» Work to be completed
Skip every picture while you write out the records below, from the first line through the one that contains "replicate its value.", both ends kept.

[[ Records to use, beginning ]]

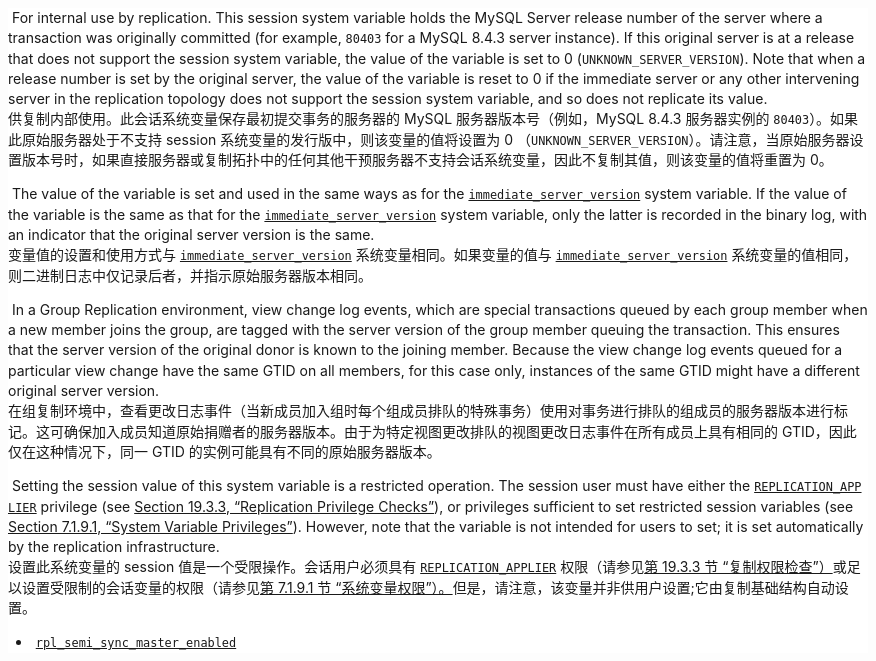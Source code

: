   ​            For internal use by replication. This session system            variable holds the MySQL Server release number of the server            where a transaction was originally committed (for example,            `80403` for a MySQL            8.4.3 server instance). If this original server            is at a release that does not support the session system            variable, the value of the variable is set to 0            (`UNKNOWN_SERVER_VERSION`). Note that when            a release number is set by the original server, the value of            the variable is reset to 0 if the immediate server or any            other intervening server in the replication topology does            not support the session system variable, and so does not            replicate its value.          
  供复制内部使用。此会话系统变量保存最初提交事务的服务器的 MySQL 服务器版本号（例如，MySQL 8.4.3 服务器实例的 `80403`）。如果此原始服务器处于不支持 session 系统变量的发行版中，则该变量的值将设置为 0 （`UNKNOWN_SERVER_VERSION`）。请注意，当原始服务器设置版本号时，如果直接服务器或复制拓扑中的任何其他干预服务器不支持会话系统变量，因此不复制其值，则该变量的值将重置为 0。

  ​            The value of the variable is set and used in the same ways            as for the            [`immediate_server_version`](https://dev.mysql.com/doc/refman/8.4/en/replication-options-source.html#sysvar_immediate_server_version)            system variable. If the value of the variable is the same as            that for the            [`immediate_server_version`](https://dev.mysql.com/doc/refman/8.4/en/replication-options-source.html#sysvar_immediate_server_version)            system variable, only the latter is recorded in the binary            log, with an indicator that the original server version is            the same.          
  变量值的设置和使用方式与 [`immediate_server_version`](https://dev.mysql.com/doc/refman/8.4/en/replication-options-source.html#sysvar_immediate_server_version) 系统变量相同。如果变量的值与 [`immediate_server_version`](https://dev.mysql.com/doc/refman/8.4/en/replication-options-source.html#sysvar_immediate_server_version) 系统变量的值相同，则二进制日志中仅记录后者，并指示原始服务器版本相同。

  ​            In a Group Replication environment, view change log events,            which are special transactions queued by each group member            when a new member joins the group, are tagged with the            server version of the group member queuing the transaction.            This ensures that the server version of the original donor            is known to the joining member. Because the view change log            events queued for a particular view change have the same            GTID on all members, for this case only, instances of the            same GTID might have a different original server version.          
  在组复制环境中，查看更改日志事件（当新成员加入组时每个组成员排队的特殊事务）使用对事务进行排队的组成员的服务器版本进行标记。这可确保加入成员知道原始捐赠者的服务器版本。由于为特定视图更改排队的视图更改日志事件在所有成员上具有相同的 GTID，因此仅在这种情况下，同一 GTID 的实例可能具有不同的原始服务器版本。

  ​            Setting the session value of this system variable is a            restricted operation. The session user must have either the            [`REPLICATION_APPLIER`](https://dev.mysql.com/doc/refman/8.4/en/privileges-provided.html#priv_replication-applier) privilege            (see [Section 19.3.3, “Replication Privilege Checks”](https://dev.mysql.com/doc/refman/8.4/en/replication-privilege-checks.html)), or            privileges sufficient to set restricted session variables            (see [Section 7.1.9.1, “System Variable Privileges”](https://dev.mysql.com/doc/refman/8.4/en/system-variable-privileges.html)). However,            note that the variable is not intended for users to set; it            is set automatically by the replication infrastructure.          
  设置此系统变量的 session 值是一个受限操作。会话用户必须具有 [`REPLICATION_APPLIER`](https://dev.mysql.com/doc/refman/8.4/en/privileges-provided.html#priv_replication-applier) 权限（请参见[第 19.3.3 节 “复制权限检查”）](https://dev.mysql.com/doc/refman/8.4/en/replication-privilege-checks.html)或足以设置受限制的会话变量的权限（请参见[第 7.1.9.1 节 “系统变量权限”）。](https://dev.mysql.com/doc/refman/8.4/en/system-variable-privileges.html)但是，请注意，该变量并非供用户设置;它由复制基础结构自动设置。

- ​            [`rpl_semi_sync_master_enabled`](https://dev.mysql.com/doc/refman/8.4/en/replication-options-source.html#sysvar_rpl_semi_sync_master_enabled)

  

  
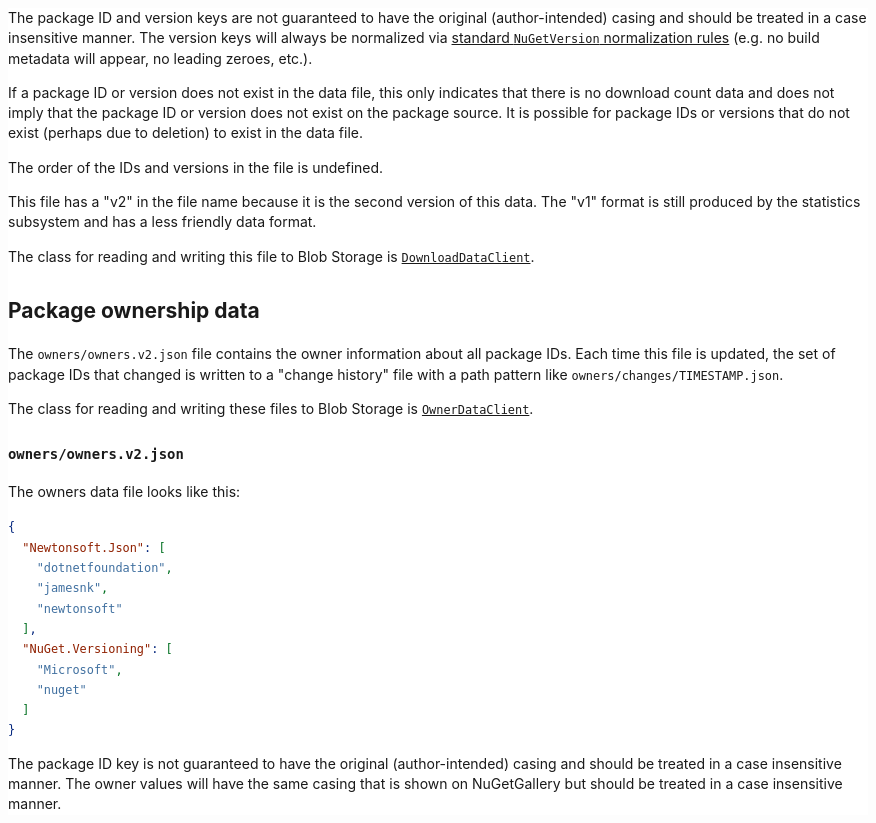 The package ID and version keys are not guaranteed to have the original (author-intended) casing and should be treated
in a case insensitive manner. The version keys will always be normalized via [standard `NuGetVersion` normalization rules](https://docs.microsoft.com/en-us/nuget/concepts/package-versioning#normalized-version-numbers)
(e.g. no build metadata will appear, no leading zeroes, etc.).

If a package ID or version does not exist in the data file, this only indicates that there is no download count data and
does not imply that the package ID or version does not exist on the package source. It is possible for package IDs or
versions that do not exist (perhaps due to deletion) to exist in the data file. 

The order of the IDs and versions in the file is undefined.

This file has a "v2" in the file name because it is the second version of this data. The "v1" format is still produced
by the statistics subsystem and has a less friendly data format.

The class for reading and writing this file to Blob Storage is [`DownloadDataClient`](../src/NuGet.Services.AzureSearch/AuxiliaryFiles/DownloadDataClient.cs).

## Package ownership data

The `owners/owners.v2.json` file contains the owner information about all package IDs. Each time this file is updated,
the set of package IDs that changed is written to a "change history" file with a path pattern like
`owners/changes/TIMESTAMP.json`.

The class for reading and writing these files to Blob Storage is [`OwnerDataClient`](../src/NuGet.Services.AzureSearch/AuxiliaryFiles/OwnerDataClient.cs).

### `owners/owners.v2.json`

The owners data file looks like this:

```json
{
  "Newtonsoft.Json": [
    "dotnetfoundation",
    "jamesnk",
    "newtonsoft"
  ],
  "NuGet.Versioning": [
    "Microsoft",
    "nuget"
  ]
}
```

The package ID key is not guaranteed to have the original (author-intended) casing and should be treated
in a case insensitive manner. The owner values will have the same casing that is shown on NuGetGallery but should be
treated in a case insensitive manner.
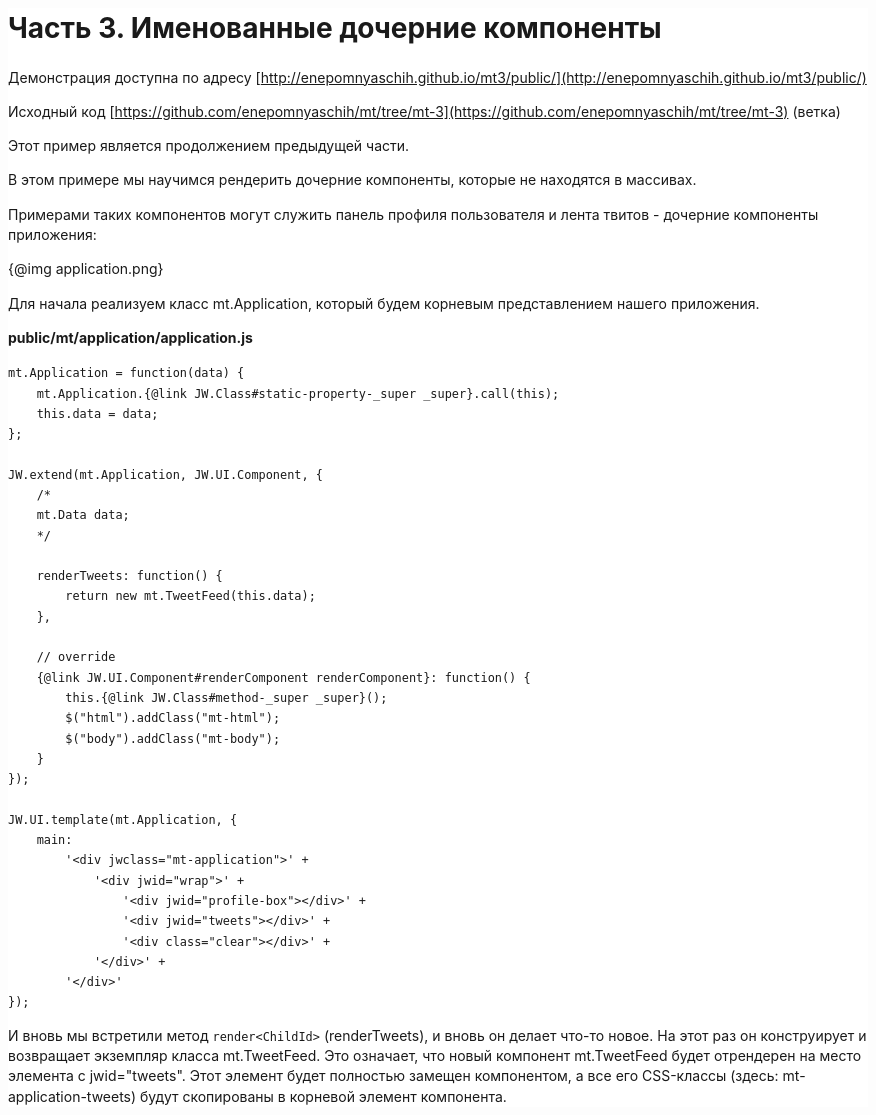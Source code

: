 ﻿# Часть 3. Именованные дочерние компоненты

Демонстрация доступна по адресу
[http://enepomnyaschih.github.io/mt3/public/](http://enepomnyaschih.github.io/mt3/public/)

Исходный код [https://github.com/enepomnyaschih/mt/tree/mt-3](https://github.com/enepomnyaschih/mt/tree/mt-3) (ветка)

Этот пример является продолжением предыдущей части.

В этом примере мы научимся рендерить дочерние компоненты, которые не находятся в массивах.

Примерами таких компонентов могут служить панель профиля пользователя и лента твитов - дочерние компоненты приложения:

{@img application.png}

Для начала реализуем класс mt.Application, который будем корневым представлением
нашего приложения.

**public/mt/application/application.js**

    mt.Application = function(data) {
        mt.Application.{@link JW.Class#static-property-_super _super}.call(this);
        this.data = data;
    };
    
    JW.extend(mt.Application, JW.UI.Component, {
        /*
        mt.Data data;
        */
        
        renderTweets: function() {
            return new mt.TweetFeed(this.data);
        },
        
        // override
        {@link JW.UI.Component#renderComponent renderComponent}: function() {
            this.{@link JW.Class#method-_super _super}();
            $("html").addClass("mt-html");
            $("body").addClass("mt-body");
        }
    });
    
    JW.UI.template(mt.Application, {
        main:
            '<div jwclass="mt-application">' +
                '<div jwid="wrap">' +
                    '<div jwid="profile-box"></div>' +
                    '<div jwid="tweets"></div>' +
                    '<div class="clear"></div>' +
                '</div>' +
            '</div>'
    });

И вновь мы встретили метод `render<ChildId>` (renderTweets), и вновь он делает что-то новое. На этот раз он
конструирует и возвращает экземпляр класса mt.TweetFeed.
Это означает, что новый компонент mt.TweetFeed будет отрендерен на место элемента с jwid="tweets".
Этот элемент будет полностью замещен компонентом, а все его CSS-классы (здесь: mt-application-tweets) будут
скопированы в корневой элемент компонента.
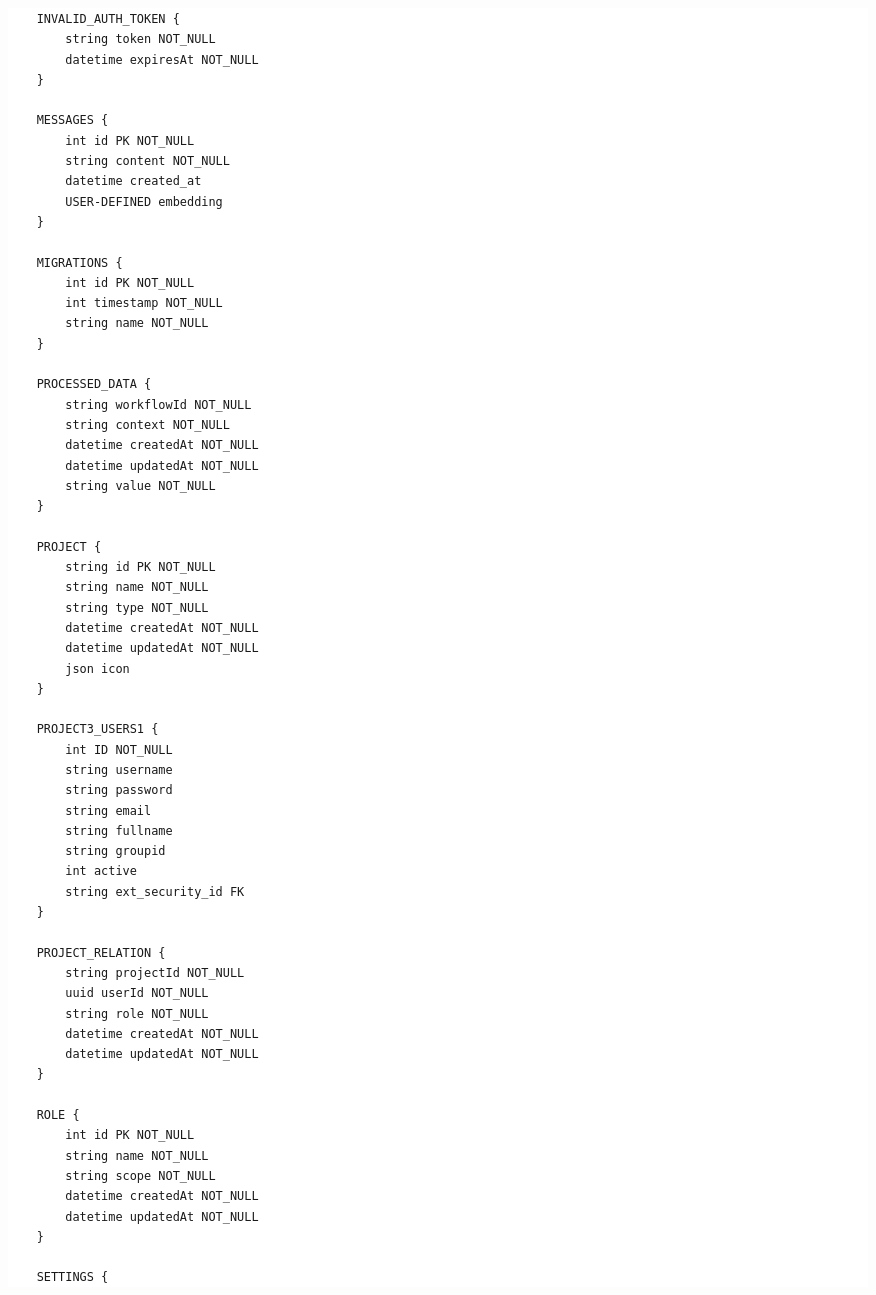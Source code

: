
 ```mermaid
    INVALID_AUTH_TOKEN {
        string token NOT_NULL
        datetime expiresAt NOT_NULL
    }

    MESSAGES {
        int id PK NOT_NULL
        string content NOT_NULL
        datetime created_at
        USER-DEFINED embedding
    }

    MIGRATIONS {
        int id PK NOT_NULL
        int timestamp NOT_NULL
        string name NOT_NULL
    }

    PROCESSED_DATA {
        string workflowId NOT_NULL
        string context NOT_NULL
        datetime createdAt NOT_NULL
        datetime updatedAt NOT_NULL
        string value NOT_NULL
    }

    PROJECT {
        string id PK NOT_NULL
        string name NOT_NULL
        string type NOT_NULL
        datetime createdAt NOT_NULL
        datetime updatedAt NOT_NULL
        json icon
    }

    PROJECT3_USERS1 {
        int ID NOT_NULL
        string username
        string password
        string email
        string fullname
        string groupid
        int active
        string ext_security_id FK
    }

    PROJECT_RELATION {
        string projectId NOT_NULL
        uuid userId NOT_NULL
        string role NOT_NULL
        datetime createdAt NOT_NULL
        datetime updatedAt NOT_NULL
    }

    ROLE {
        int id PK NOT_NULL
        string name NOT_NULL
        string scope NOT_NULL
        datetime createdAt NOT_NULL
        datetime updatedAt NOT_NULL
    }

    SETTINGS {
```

[[ Records to use, end ]]

» Result of this task
Source code

:   ​            For internal use by replication. This session system            variable holds the MySQL Server release number of the server            where a transaction was originally committed (for example,            `80403` for a MySQL            8.4.3 server instance). If this original server            is at a release that does not support the session system            variable, the value of the variable is set to 0            (`UNKNOWN_SERVER_VERSION`). Note that when            a release number is set by the original server, the value of            the variable is reset to 0 if the immediate server or any            other intervening server in the replication topology does            not support the session system variable, and so does not            replicate its value.          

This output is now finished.